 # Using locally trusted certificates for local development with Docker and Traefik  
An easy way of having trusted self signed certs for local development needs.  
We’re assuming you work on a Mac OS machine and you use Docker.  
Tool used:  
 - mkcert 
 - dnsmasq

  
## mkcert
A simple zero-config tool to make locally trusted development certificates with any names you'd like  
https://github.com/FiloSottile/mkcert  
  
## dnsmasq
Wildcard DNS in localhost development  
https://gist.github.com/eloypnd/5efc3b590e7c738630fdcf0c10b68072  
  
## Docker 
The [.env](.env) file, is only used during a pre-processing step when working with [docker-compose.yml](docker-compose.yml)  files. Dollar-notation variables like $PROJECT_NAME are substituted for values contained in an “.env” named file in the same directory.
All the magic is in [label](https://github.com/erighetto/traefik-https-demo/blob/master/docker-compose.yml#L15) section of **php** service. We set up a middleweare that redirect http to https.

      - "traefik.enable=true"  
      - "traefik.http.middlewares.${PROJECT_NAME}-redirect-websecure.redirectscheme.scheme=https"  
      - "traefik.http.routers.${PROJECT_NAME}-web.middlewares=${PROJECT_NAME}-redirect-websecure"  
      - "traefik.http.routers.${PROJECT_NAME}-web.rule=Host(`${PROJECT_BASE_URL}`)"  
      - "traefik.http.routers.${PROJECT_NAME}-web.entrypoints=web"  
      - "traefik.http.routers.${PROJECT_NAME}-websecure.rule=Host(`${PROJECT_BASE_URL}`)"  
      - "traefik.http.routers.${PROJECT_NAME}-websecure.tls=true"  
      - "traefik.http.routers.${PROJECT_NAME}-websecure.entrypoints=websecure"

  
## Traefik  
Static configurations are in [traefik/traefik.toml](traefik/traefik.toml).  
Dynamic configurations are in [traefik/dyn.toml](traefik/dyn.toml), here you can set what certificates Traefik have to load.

--- --- ---

● **Exercise prompt**: Could you output every entry from the listing above without altering a word?

● **Result of this exercise**:
 # Using locally trusted certificates for local development with Docker and Traefik  
An easy way of having trusted self signed certs for local development needs.  
We’re assuming you work on a Mac OS machine and you use Docker.  
Tool used:  
 - mkcert 
 - dnsmasq

  
## mkcert
A simple zero-config tool to make locally trusted development certificates with any names you'd like  
https://github.com/FiloSottile/mkcert  
  
## dnsmasq
Wildcard DNS in localhost development  
https://gist.github.com/eloypnd/5efc3b590e7c738630fdcf0c10b68072  
  
## Docker 
The [.env](.env) file, is only used during a pre-processing step when working with [docker-compose.yml](docker-compose.yml)  files. Dollar-notation variables like $PROJECT_NAME are substituted for values contained in an “.env” named file in the same directory.
All the magic is in [label](https://github.com/erighetto/traefik-https-demo/blob/master/docker-compose.yml#L15) section of **php** service. We set up a middleweare that redirect http to https.

      - "traefik.enable=true"  
      - "traefik.http.middlewares.${PROJECT_NAME}-redirect-websecure.redirectscheme.scheme=https"  
      - "traefik.http.routers.${PROJECT_NAME}-web.middlewares=${PROJECT_NAME}-redirect-websecure"  
      - "traefik.http.routers.${PROJECT_NAME}-web.rule=Host(`${PROJECT_BASE_URL}`)"  
      - "traefik.http.routers.${PROJECT_NAME}-web.entrypoints=web"  
      - "traefik.http.routers.${PROJECT_NAME}-websecure.rule=Host(`${PROJECT_BASE_URL}`)"  
      - "traefik.http.routers.${PROJECT_NAME}-websecure.tls=true"  
      - "traefik.http.routers.${PROJECT_NAME}-websecure.entrypoints=websecure"

  
## Traefik  
Static configurations are in [traefik/traefik.toml](traefik/traefik.toml).  
Dynamic configurations are in [traefik/dyn.toml](traefik/dyn.toml), here you can set what certificates Traefik have to load.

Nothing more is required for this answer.